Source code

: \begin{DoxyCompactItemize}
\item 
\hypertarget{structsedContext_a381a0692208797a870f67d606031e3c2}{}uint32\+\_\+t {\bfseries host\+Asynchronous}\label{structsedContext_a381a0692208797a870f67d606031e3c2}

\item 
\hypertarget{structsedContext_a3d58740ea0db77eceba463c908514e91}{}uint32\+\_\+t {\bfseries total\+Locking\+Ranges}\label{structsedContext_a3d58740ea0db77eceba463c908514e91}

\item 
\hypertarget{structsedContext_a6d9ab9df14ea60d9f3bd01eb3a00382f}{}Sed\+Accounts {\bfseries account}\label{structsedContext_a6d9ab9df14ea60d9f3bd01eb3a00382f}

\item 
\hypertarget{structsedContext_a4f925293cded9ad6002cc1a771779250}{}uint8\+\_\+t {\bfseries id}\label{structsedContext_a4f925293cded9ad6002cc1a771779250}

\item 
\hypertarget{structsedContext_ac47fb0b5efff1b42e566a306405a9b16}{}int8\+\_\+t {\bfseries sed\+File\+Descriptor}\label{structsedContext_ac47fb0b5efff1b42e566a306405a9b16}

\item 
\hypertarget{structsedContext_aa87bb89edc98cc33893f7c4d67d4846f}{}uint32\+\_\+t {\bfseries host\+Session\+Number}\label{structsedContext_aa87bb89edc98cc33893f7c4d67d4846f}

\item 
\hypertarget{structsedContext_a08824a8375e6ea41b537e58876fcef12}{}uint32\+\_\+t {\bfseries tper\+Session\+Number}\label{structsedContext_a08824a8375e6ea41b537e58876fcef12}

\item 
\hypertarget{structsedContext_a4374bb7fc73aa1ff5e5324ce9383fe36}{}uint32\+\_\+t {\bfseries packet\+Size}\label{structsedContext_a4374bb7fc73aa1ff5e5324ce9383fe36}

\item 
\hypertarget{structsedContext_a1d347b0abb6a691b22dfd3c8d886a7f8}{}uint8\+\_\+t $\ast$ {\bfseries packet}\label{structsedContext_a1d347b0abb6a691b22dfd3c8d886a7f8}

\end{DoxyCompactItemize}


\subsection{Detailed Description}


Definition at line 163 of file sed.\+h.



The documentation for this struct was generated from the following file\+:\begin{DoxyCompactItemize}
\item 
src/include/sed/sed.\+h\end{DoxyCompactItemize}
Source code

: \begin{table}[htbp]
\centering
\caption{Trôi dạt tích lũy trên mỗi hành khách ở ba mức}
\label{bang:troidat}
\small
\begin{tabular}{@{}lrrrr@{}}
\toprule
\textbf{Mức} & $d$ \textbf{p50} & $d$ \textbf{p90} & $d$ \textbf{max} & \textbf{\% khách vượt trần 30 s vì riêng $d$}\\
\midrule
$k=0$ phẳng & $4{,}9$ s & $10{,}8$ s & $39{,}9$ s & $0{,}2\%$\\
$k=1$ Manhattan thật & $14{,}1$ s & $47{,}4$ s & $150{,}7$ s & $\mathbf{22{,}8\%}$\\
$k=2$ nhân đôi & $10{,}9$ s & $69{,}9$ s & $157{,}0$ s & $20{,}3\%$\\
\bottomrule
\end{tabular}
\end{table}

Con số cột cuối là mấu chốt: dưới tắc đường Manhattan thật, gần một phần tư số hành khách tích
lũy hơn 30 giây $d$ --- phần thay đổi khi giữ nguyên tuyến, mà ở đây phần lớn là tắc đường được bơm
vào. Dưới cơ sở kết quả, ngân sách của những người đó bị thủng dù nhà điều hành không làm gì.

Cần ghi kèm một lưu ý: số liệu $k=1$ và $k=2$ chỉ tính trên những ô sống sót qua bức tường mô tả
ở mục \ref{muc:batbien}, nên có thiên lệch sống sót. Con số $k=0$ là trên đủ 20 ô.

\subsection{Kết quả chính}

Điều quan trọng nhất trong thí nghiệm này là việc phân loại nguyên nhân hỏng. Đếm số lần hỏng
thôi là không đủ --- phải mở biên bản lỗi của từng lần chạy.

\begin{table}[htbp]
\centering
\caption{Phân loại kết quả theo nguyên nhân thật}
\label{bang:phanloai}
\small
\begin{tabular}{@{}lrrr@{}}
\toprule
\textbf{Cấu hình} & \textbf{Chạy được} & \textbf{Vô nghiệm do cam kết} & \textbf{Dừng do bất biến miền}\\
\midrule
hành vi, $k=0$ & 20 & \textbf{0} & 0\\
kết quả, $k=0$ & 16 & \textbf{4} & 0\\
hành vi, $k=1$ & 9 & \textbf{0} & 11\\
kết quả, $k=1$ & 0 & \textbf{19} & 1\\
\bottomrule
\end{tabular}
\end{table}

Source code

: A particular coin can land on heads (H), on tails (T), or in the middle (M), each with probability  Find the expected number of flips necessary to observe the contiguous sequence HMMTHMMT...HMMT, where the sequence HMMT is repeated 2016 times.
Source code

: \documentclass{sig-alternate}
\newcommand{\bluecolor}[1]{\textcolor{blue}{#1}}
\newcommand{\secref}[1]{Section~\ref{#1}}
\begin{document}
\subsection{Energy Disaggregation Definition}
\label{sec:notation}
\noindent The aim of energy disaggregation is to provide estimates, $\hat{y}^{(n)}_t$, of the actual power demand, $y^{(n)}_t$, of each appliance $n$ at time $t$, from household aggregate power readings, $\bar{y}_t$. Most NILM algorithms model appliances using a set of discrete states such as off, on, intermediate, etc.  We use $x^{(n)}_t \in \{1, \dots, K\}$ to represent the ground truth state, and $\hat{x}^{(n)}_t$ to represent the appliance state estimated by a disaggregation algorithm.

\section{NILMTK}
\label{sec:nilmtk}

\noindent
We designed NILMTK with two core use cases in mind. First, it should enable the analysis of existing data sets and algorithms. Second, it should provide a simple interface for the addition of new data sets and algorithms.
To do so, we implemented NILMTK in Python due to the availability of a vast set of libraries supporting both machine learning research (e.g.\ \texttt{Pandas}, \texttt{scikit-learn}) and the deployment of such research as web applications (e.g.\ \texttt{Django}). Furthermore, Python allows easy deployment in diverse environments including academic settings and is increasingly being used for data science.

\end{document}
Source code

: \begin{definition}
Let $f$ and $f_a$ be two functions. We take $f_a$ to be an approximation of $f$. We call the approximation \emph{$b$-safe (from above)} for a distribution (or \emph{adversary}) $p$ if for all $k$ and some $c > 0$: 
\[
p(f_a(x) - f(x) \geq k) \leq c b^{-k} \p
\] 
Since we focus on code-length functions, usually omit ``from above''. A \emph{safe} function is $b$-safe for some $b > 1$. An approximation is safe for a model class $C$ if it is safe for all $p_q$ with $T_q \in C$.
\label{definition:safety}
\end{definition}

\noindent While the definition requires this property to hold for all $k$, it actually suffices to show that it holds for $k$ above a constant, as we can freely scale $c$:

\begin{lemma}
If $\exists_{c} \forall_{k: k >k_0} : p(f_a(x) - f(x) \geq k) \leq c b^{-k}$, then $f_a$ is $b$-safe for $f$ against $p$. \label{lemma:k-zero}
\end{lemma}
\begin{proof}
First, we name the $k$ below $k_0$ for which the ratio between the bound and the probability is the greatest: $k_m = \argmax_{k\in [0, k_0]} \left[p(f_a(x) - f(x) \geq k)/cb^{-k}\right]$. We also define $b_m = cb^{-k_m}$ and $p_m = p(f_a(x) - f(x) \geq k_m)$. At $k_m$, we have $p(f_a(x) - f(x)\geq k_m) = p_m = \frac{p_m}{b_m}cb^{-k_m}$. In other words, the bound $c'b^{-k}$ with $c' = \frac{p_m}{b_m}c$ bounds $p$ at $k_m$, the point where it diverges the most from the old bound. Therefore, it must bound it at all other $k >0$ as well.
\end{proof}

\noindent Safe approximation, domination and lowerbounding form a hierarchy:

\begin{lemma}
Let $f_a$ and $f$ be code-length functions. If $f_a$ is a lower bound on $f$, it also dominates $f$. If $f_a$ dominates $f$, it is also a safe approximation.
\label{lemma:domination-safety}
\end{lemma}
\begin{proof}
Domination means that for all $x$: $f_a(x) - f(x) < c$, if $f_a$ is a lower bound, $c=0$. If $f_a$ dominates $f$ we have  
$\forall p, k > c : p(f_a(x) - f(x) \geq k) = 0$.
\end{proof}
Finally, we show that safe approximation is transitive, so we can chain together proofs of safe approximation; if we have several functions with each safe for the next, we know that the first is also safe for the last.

▶ _Assigned task_: Look over the records above and filter for each line with the word "dominates".

▶ _Task answer_:
Let $f_a$ and $f$ be code-length functions. If $f_a$ is a lower bound on $f$, it also dominates $f$. If $f_a$ dominates $f$, it is also a safe approximation.
Domination means that for all $x$: $f_a(x) - f(x) < c$, if $f_a$ is a lower bound, $c=0$. If $f_a$ dominates $f$ we have  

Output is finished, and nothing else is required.